[Supplied records]

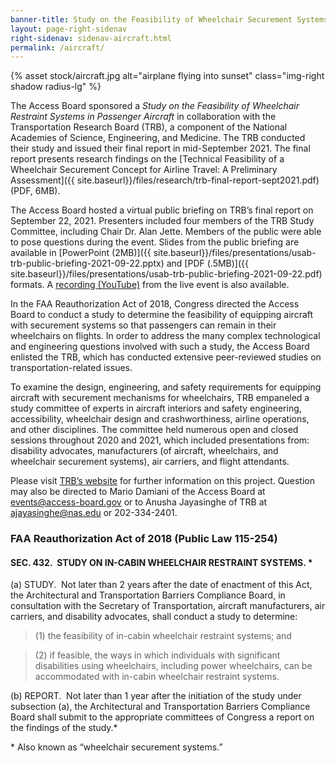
 ```yaml
---
banner-title: Study on the Feasibility of Wheelchair Securement Systems on Aircraft
layout: page-right-sidenav
right-sidenav: sidenav-aircraft.html
permalink: /aircraft/
---
```


{% asset stock/aircraft.jpg alt="airplane flying into sunset" class="img-right shadow radius-lg" %}

The Access Board sponsored a *Study on the Feasibility of Wheelchair Restraint Systems in Passenger Aircraft* in collaboration with the Transportation Research Board (TRB), a component of the National Academies of Science, Engineering, and Medicine.  The TRB conducted their study and issued their final report in mid-September 2021.  The final report presents research findings on the [Technical Feasibility of a Wheelchair Securement Concept for Airline Travel: A Preliminary Assessment]({{ site.baseurl}}/files/research/trb-final-report-sept2021.pdf) (PDF, 6MB).

The Access Board hosted a virtual public briefing on TRB’s final report on September 22, 2021.  Presenters included four members of the TRB Study Committee, including Chair Dr. Alan Jette. Members of the public were able to pose questions during the event. Slides from the public briefing are available in [PowerPoint (2MB)]({{ site.baseurl}}/files/presentations/usab-trb-public-briefing-2021-09-22.pptx) and [PDF (.5MB)]({{ site.baseurl}}/files/presentations/usab-trb-public-briefing-2021-09-22.pdf) formats.  A [recording (YouTube)](https://www.youtube.com/watch?v=VBJBi-DQRRk) from the live event is also available.

In the FAA Reauthorization Act of 2018, Congress directed the Access Board to conduct a study to determine the feasibility of equipping aircraft with securement systems so that passengers can remain in their wheelchairs on flights.  In order to address the many complex technological and engineering questions involved with such a study, the Access Board enlisted the TRB, which has conducted extensive peer-reviewed studies on transportation-related issues. 

To examine the design, engineering, and safety requirements for equipping aircraft with securement mechanisms for wheelchairs, TRB empaneled a study committee of experts in aircraft interiors and safety engineering, accessibility, wheelchair design and crashworthiness, airline operations, and other disciplines.  The committee held numerous open and closed sessions throughout 2020 and 2021, which included presentations from:  disability advocates, manufacturers (of aircraft, wheelchairs, and wheelchair securement systems),  air carriers, and flight attendants. 

Please visit [TRB’s website](https://www8.nationalacademies.org/pa/projectview.aspx?key=51840) for further information on this project.  Question may also be directed to Mario Damiani of the Access Board at <events@access-board.gov> or to Anusha Jayasinghe of TRB at <ajayasinghe@nas.edu> or 202-334-2401. 

### FAA Reauthorization Act of 2018 (Public Law 115-254) 

#### SEC. 432.&nbsp; STUDY ON IN-CABIN WHEELCHAIR RESTRAINT SYSTEMS. *

(a) STUDY.&nbsp;  Not later than 2 years after the date of enactment of this Act, the Architectural and Transportation Barriers Compliance Board, in consultation with the Secretary of Transportation, aircraft manufacturers, air carriers, and disability advocates, shall conduct a study to determine:

> (1) the feasibility of in-cabin wheelchair restraint systems; and

> (2) if feasible, the ways in which individuals with significant disabilities using wheelchairs, including power wheelchairs, can be accommodated with in-cabin wheelchair restraint systems.

(b) REPORT.&nbsp; Not later than 1 year after the initiation of the study under subsection (a), the Architectural and Transportation Barriers Compliance Board shall submit to the appropriate committees of Congress a report on the findings of the study.*

\* Also known as “wheelchair securement systems.”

[Task directions]
Each line of the material above that holds "sidenav" counts once; give the total and nothing else.

[Answer to the exercise]
2